Unique program offered by farm lender offers financial training.

Tom J Bechman 1, Editor, Indiana Prairie Farmer

March 14, 2022

3 Min Read
sprayer in field
GETTING STARTED: For young farmers, buying machinery and land usually means borrowing money. If that’s you, do you know how to best approach a potential lender? Tom J. Bechman

What does it take to start farming successfully? Obvious answers include a land base, often rented; machinery; and enough collateral to borrow money and put out a crop. One ag lending association thought outside the box. Leaders within the organization decided beginning farmers also needed financial and farm management training to give them better odds of landing on their feet.

That’s what the Growing Forward program initiated by Farm Credit Mid-America is about. “Our goal is to give them farm-based financial training so that they are better equipped to make decisions and work with their lender,” says Dakota Everts, vice president and coordinator of the Growing Forward program.

Started in 2014, the program is for clients under 35 years old or those with fewer than 10 years of experience in farming, she says.

“Our team members identify people who would be good candidates, and we work with them,” Everts explains. “The first step is a two-day, intensive training program.
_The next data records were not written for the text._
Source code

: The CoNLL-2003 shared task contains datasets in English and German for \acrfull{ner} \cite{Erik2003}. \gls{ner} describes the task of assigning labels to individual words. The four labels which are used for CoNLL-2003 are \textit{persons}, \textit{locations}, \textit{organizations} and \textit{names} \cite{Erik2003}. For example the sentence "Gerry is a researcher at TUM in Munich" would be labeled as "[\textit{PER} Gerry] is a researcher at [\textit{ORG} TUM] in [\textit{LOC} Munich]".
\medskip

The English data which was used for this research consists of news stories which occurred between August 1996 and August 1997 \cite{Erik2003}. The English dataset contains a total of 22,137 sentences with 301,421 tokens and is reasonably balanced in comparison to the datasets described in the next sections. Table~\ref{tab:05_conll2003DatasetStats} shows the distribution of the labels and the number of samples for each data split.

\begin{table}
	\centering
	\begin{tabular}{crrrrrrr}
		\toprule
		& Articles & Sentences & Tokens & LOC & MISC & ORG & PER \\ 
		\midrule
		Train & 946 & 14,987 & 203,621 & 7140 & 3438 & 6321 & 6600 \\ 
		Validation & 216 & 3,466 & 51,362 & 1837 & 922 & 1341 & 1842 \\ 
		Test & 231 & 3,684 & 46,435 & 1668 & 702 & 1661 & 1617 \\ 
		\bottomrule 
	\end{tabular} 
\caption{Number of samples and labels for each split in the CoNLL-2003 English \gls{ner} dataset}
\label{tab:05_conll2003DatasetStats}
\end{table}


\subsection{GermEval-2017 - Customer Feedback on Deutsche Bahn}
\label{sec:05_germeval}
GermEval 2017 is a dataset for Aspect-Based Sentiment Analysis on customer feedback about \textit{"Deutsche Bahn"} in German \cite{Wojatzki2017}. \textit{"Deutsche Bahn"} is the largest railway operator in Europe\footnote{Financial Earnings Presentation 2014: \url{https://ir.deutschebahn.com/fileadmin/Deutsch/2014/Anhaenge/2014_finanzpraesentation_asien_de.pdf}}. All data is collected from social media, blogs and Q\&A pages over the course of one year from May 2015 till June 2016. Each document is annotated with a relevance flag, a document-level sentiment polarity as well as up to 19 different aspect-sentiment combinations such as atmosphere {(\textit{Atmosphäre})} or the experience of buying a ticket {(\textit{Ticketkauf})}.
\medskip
We offer four of those around our four-state area each year. Every other year, we offer an advanced training session for those who want to dig deeper into financial management for the farm.”

Emphasize the basics

The big goal for the basic training workshop is to acquaint young farmers with three basic financial principles and introduce them to ratios and tools that measure how well they’re doing on each one, Everts says.

“We start with making sure they understand liquidity, which is having enough money and resources to operate in the short term,” she explains. “Next, we discuss solvency, which refers to being in a position to operate and pay bills and debts long term. We want them to understand the importance of an operation remaining solvent over time, and why that is critical for both the producer and lender.”

Finally, the training introduces the concept of debt coverage, Everts says. In simple terms, it’s a measure of profitability. Lenders want to see that your operation can cover debt service and have money left over to invest in the farm operation over the long haul.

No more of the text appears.